• [YOUR GOAL]
Wherever the string "title" occurs in a line of these records, report that line.

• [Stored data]
════

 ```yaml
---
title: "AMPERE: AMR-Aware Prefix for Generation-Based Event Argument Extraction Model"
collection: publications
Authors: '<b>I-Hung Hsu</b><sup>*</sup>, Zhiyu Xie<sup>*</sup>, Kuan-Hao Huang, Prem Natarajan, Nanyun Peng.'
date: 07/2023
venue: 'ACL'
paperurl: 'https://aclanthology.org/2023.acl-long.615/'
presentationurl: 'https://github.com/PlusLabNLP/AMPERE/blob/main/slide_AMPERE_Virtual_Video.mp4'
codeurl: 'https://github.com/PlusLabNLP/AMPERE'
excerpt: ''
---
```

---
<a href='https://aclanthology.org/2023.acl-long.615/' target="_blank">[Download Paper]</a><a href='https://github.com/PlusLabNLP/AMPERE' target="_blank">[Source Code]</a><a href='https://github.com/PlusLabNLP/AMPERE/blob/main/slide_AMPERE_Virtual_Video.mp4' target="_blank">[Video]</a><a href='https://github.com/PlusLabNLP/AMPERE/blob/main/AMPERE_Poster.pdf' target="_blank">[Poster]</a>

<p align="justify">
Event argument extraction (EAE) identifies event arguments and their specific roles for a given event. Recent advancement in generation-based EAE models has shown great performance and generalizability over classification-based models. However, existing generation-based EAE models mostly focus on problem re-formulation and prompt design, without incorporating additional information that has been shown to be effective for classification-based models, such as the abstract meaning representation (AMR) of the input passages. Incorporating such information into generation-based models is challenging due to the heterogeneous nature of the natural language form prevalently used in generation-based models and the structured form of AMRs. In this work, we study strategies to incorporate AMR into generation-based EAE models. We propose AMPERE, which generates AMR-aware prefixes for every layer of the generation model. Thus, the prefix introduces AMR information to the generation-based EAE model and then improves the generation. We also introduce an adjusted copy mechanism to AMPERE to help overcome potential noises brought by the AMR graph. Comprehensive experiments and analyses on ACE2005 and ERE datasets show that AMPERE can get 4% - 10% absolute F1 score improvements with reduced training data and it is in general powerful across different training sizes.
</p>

════

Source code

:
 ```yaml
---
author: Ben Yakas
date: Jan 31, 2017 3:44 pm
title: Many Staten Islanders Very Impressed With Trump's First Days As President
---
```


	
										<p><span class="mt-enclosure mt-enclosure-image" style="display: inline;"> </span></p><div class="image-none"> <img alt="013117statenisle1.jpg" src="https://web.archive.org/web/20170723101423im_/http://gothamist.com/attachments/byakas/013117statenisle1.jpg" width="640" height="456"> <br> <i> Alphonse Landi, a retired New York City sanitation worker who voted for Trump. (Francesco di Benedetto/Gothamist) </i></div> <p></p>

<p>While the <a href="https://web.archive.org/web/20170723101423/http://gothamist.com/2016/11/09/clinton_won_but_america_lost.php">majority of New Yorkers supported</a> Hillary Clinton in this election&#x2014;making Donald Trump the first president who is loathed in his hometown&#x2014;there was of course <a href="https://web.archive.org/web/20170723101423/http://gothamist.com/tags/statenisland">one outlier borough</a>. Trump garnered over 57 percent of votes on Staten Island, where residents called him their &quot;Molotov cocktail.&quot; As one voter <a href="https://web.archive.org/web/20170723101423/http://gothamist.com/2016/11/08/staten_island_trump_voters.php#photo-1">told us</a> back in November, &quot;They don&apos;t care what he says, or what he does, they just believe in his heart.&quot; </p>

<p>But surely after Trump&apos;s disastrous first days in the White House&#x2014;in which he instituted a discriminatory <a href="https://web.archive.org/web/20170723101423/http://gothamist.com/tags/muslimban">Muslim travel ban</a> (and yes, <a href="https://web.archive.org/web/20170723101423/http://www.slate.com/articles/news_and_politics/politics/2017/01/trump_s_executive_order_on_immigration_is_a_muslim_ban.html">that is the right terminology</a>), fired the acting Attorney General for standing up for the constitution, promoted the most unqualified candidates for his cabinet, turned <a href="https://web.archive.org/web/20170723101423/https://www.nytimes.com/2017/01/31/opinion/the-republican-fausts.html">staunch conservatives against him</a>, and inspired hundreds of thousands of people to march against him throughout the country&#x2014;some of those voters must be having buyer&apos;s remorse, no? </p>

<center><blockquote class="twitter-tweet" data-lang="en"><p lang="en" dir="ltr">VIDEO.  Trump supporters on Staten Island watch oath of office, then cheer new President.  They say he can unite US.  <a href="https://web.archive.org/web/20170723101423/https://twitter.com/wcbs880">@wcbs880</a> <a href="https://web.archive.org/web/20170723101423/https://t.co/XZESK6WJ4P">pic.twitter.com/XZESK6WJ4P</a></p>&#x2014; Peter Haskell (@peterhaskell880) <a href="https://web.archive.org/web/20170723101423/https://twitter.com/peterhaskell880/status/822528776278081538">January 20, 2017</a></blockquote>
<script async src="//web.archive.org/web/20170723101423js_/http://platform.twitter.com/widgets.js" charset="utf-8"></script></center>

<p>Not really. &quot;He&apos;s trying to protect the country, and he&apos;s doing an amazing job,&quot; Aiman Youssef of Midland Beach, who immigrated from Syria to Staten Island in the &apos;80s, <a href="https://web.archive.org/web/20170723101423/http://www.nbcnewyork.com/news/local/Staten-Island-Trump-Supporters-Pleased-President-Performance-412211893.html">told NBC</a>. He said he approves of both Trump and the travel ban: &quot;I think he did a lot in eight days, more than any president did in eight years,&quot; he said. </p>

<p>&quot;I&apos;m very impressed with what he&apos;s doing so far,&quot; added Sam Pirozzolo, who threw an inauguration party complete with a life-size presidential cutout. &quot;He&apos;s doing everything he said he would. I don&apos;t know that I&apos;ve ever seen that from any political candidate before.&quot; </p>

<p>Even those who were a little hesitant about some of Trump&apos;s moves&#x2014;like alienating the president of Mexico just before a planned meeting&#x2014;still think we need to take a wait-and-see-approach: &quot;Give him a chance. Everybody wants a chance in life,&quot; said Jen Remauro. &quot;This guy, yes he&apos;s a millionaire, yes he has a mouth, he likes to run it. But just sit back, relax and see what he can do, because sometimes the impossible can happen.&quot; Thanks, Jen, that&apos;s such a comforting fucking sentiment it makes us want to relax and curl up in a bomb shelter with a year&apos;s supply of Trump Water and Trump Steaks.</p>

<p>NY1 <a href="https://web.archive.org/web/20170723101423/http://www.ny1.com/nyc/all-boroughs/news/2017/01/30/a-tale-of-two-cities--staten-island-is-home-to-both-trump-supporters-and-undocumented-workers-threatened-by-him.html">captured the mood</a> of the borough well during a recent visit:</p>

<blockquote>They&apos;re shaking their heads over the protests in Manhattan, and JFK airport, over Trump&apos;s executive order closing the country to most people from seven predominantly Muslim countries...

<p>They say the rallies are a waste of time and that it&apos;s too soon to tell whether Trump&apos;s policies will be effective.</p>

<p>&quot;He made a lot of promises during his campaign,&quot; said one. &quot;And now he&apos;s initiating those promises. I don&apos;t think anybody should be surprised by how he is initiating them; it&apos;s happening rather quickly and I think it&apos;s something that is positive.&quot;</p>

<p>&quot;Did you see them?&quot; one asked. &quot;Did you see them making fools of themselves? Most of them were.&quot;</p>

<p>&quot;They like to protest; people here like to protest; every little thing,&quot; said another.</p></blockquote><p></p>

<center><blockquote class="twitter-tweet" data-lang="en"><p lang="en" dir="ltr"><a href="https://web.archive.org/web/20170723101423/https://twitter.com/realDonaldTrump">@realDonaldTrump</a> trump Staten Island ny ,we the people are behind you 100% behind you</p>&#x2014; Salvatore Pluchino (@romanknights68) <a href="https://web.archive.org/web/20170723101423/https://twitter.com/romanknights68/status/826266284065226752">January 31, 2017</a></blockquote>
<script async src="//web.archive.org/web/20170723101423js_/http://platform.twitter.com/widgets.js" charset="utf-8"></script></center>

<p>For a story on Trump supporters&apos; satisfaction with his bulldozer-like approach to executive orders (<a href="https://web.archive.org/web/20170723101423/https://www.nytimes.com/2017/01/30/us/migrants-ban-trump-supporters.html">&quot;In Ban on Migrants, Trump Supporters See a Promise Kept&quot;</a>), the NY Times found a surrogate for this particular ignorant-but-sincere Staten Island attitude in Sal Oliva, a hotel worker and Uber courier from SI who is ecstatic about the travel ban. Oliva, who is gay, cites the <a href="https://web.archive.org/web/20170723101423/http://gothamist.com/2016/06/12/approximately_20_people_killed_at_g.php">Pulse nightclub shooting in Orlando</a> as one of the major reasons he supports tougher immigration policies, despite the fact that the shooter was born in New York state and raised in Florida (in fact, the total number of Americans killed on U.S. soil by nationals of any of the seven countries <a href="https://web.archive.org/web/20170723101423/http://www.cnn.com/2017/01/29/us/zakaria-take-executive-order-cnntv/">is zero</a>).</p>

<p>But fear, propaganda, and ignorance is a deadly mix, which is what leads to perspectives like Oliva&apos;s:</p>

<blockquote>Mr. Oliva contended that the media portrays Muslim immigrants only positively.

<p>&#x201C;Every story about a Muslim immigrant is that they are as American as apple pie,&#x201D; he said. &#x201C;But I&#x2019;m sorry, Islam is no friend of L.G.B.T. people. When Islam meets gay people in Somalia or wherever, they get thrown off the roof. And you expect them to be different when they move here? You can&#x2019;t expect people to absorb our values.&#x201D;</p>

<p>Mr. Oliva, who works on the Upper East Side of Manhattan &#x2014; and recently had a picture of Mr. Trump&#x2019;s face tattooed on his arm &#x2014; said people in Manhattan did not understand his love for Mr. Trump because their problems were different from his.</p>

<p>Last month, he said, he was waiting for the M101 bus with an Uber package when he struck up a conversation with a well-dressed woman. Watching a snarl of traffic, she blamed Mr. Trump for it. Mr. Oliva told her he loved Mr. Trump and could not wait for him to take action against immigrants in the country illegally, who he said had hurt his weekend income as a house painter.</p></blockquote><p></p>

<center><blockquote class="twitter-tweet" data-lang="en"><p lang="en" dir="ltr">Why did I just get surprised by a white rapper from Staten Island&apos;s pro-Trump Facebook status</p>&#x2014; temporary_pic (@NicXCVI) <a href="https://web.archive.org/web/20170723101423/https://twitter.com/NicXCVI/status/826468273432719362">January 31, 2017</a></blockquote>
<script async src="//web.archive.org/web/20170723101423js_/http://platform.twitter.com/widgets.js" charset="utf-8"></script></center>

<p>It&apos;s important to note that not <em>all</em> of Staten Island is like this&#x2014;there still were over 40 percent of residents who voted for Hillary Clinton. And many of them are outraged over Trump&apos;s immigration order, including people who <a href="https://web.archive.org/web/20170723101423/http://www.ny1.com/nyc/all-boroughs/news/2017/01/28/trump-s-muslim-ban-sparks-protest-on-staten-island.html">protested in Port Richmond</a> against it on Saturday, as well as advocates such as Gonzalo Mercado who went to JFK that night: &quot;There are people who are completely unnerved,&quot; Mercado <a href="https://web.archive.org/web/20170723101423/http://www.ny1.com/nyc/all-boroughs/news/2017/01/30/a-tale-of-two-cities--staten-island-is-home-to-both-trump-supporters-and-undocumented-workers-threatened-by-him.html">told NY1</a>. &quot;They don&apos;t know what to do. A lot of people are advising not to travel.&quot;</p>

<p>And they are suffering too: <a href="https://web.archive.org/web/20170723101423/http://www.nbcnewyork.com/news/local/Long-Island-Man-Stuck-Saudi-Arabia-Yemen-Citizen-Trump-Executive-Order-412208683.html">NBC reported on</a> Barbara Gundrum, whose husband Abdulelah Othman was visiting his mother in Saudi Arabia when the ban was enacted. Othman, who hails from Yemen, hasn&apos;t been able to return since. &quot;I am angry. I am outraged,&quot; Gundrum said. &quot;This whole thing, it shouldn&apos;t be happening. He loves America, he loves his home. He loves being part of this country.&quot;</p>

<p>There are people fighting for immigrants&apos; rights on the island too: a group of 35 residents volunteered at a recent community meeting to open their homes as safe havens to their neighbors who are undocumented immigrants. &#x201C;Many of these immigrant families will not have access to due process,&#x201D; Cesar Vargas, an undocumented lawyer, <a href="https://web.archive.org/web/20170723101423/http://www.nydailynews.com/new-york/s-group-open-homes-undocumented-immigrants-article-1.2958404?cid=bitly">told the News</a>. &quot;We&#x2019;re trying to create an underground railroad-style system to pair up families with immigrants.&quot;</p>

════

• [TASK RESULT]
title: "AMPERE: AMR-Aware Prefix for Generation-Based Event Argument Extraction Model"
title: Many Staten Islanders Very Impressed With Trump's First Days As President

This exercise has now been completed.